Chapter 3
CHAMPAGNE he’s just young. He’s two years older than Latika and me, which means he’s still figuring his shit out, as is Latika. They fight quite a bit, and she ends up in my King-size bed at least a couple of nights a month.
The sex between them is mediocre—they were each other’s first, and they don’t have enough intimacy to actually talk about what they like.
Not that I would know—because I haven’t had time to get laid between school, my mother dying of cancer, my brother’s medical school bills, and the odd jobs I had to take to support myself until I got my nursing degree.
“Rohan can go fuck himself.” I pop another pakora into my mouth.
She snorts. “Well, considering we haven’t done it in two weeks, he probably is.”
I look at my friend and grin. “You know what we need?”
Latika groans, shaking her head, but really, it’s all acting. I know my best friend.
I reach for the remote and go straight to Apple iTunes. I find the movie I want and press play.
Instantly, familiar music fills the room.
Shah Rukh Khan’s face appears onscreen, young and earnest and impossibly romantic.
“Do we have to always watch Dilwale Dulhania Le Jayenge*?”
“Not always, just most of the time,” I quip.
She sighs dramatically. “You know, there are some really good new Hindi movies? We don’t have to watch this one from 1995 on repeat.”
I ignore her and hum along to the opening song, Mere Khwaabon Mein Jo Aaye*.
Five seconds later, despite all her protestations, Latika is singing louder than me.
We eat. We drink. We sing terribly.
Somewhere after our heroine returns from Europe and her father decides that duty matters more than joy, Latika says, “This is the part where everything gets unnecessarily serious.”
“Unnecessarily?” I scoff. “This is where the aunties thrive.”
Latika refills our glasses. We’ve demolished all the pakoras. Eventually, we’ll drink enough to want to eat more, which is why I have Hyderabadi chicken biryani, Dum style, in my oven.
“So. Why the emergency pakoras?”
I take a breath. “There’s a new attending.”
Her eyes light up. “Ooooh.”
“He’s awful.”
She frowns. “Ooooh?”
“And handsome.”
“Ooooh.”
I send her a withering look. “And he humiliated me in the OR.”
Her smile drops. “Arrey*, what’s his damage?”
I tell her everything. The way he spoke. The way the OR was shaking in its boots.
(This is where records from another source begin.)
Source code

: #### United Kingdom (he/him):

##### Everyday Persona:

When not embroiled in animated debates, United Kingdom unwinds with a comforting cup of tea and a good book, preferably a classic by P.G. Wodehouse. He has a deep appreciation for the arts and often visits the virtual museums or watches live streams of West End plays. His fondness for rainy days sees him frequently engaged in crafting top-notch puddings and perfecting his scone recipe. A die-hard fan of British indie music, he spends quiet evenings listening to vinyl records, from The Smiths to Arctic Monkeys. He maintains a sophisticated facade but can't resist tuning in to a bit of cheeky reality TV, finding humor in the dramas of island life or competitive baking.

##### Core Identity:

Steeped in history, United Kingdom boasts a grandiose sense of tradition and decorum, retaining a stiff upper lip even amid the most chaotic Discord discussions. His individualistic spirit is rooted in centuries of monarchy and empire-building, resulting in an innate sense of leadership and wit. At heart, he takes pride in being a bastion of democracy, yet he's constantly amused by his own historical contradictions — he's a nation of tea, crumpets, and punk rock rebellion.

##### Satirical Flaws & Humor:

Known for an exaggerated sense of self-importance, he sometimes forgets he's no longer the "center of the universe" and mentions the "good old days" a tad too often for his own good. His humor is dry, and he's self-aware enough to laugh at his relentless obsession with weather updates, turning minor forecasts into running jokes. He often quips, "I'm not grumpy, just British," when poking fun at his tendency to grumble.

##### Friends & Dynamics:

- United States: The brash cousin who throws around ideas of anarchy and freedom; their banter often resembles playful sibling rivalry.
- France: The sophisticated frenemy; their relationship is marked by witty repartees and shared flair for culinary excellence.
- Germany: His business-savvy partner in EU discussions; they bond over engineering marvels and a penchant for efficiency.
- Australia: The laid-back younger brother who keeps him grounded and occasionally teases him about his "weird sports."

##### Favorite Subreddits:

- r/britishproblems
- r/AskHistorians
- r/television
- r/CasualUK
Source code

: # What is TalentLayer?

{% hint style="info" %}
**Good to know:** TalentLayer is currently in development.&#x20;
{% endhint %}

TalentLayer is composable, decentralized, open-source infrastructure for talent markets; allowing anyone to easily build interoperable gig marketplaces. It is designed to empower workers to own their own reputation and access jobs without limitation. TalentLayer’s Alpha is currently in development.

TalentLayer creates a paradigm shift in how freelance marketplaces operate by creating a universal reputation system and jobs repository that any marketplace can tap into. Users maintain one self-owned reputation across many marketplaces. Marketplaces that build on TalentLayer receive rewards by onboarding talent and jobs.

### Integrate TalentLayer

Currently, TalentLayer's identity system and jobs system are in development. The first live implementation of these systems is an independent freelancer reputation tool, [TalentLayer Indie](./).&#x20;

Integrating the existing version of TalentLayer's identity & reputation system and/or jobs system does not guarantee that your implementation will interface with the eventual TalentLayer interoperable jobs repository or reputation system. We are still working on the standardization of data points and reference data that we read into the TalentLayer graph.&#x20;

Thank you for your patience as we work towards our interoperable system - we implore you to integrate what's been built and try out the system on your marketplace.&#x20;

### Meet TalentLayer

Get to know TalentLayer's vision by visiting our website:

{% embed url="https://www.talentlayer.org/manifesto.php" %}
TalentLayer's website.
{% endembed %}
“So, now I have the word incompetent echoing in my head rent-free!” I aggressively down the rest of my bubbly.
Latika’s jaw tightens. “Name.”
“Evan. Dr. Evan Vincenzo.”
A giggle bursts out of her. “His name is straight out of a soap opera.”
I huff out a laugh. “Speaking of soap operas, he apologized to me, grandly.”
Her brows shoot up. “No way!”
“In front of Carmen…and then when it was just us.” I give her the Indian head bob. “No excuses. Took responsibility.”
Latika studies me. “And?”
“And”— I suck in a breath and let it out in frustration—“he asked me out to dinner.”
She screeches. “No way!”
“Apparently, I can forgive him by going out for dinner with him,” I say, mouth twitching.
“Dr. Evan Vincenzo…handsome…Italian?”
I nod.
She closes her eyes, heart on her hand, “Like Shahrukh Khan said, ‘Pyar hota hai deewana sanam*.’”
I shoot her a flat, unimpressed look. “I just met the guy, he was a complete chutiya, and you’re already at pyar*? Honey, we’re not even at like, love is far, far away.”